[Opening Given records section]
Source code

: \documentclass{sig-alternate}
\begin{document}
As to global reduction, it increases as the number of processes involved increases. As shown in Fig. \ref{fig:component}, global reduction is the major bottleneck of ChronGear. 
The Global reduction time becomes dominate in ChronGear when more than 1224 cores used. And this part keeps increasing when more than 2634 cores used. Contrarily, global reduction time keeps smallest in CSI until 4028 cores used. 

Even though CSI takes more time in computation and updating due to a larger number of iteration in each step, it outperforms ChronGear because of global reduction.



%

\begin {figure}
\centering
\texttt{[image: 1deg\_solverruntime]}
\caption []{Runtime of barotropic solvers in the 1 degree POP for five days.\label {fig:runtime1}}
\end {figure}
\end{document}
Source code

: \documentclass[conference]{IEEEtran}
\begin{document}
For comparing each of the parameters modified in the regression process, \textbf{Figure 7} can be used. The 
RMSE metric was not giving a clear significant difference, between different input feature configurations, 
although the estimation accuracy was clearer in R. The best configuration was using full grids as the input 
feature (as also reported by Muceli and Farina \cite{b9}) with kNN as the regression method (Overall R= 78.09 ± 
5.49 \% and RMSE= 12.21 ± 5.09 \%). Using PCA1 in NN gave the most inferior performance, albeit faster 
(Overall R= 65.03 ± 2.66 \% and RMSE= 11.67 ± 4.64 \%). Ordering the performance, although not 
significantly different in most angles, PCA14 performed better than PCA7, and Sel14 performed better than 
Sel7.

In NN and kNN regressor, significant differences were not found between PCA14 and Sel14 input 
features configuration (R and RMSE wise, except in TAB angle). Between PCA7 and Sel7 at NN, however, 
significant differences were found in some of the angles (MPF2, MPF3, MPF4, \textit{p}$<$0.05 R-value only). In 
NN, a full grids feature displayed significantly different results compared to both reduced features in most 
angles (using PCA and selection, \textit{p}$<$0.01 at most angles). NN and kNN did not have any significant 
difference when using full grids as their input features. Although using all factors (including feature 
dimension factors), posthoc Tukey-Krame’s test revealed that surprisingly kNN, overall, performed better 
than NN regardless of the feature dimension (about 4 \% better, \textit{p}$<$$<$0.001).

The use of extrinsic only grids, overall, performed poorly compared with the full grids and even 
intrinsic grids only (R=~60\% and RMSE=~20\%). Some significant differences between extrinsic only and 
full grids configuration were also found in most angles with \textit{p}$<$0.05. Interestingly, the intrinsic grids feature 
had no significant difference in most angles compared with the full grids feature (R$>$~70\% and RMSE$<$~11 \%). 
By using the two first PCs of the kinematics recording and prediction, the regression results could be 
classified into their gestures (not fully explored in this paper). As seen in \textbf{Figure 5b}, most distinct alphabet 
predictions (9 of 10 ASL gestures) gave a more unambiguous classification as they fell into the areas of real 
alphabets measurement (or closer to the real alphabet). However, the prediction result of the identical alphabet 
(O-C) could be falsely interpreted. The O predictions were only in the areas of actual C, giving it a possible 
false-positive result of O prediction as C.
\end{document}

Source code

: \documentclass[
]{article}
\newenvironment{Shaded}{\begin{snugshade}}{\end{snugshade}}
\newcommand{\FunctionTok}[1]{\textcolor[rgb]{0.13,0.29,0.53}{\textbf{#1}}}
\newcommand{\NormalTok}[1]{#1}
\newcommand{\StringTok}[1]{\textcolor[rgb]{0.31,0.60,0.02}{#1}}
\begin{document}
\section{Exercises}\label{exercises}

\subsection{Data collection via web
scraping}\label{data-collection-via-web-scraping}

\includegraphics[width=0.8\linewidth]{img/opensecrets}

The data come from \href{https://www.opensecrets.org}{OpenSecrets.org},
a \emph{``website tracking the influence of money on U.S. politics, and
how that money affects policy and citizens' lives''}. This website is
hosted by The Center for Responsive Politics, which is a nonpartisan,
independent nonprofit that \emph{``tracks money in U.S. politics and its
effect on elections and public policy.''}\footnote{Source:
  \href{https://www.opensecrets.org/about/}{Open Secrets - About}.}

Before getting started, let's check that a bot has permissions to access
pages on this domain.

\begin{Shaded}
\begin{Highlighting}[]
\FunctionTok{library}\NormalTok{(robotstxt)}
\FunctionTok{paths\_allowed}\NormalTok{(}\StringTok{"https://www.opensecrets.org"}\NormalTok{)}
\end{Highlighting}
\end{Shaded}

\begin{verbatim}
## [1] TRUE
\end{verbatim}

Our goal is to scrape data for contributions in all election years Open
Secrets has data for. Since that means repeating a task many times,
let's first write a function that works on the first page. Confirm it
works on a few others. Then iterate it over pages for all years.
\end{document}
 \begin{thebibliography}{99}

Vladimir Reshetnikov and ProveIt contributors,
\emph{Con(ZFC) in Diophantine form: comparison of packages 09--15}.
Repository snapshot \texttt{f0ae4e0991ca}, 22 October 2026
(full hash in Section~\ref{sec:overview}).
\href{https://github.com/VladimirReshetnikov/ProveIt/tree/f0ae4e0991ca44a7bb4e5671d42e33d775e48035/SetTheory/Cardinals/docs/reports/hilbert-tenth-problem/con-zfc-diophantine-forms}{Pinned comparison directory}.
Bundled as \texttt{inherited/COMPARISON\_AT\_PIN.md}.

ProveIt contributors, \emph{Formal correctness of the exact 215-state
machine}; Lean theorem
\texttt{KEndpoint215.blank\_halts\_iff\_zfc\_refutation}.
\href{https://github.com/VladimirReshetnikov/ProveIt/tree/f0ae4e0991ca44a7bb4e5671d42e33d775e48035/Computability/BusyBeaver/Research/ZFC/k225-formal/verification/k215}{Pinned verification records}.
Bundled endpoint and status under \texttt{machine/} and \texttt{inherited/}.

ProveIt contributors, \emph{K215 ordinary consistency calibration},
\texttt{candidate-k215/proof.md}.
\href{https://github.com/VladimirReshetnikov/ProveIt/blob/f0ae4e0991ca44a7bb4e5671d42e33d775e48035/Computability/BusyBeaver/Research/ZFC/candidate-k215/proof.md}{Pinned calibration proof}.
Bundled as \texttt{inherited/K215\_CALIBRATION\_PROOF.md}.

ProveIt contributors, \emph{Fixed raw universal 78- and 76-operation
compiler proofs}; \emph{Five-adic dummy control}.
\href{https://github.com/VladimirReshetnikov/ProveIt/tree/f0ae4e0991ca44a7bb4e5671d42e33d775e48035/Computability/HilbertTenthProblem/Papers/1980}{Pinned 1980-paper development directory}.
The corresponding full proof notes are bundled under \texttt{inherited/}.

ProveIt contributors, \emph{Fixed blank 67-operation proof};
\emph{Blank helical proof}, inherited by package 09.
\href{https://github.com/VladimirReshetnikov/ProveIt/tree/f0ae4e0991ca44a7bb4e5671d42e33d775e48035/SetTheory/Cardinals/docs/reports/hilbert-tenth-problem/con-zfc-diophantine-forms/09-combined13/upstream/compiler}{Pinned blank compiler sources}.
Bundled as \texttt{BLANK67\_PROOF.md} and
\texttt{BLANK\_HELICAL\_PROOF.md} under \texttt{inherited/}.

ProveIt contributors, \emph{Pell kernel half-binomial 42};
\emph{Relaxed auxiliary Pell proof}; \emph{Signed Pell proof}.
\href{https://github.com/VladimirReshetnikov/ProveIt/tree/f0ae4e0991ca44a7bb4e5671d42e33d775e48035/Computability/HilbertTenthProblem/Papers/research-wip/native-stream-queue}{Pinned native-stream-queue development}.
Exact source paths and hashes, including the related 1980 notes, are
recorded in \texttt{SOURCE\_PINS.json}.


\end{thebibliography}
[Closing Given records section]
### [Your assignment]
Whenever a line of the data holds the string "features", pick that line out.

### [Result for this task]
features configuration (R and RMSE wise, except in TAB angle). Between PCA7 and Sel7 at NN, however, 
NN, a full grids feature displayed significantly different results compared to both reduced features in most 
difference when using full grids as their input features. Although using all factors (including feature 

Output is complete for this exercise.